-- DATA UNDER STUDY --
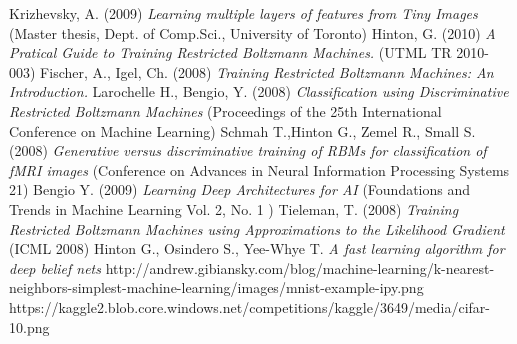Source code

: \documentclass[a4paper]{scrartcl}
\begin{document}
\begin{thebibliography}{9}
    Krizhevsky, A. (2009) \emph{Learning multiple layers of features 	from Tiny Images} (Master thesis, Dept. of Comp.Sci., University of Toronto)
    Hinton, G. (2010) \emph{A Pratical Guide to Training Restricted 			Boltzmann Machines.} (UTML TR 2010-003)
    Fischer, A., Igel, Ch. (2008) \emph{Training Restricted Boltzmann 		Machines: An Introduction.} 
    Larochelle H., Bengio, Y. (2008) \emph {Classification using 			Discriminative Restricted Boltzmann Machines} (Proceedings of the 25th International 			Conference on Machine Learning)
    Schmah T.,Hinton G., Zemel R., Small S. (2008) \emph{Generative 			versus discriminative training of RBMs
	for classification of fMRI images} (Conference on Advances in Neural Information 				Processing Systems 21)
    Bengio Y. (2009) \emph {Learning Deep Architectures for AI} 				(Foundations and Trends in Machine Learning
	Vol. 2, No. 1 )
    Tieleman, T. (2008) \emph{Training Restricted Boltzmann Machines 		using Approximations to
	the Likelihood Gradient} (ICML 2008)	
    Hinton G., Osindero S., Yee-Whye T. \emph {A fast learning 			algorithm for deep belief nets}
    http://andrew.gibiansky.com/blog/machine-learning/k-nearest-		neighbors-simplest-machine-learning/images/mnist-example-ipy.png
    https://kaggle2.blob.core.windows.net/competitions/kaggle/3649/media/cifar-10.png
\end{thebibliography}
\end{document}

==

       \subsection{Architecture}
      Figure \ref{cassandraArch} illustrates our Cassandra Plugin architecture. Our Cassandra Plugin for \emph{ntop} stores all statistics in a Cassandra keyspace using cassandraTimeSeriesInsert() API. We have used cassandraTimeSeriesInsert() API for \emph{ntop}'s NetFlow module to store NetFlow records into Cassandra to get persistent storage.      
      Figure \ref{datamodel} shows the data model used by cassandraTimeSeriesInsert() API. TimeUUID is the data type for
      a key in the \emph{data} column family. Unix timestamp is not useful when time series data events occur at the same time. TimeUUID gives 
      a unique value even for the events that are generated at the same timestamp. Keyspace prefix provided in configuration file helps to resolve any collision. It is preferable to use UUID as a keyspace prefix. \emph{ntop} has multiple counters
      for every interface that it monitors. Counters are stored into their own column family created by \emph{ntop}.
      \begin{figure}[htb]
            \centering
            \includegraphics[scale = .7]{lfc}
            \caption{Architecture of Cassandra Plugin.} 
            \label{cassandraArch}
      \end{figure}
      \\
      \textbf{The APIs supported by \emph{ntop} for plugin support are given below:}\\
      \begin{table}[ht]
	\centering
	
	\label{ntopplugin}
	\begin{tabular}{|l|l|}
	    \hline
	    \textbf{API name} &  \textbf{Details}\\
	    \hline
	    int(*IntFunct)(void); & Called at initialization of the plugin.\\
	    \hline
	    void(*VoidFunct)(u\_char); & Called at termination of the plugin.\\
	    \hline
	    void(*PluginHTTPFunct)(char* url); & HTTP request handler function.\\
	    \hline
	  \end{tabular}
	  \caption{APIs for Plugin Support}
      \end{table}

==

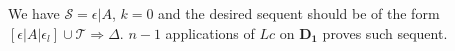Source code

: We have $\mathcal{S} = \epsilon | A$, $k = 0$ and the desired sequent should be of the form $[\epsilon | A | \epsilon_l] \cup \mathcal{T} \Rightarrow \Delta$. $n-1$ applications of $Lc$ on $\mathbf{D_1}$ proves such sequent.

-- WHAT IS EXPECTED --
The answer must be all the lines above that hold the word "multiple".

-- FINAL ANSWER --
    Krizhevsky, A. (2009) \emph{Learning multiple layers of features 	from Tiny Images} (Master thesis, Dept. of Comp.Sci., University of Toronto)
      a unique value even for the events that are generated at the same timestamp. Keyspace prefix provided in configuration file helps to resolve any collision. It is preferable to use UUID as a keyspace prefix. \emph{ntop} has multiple counters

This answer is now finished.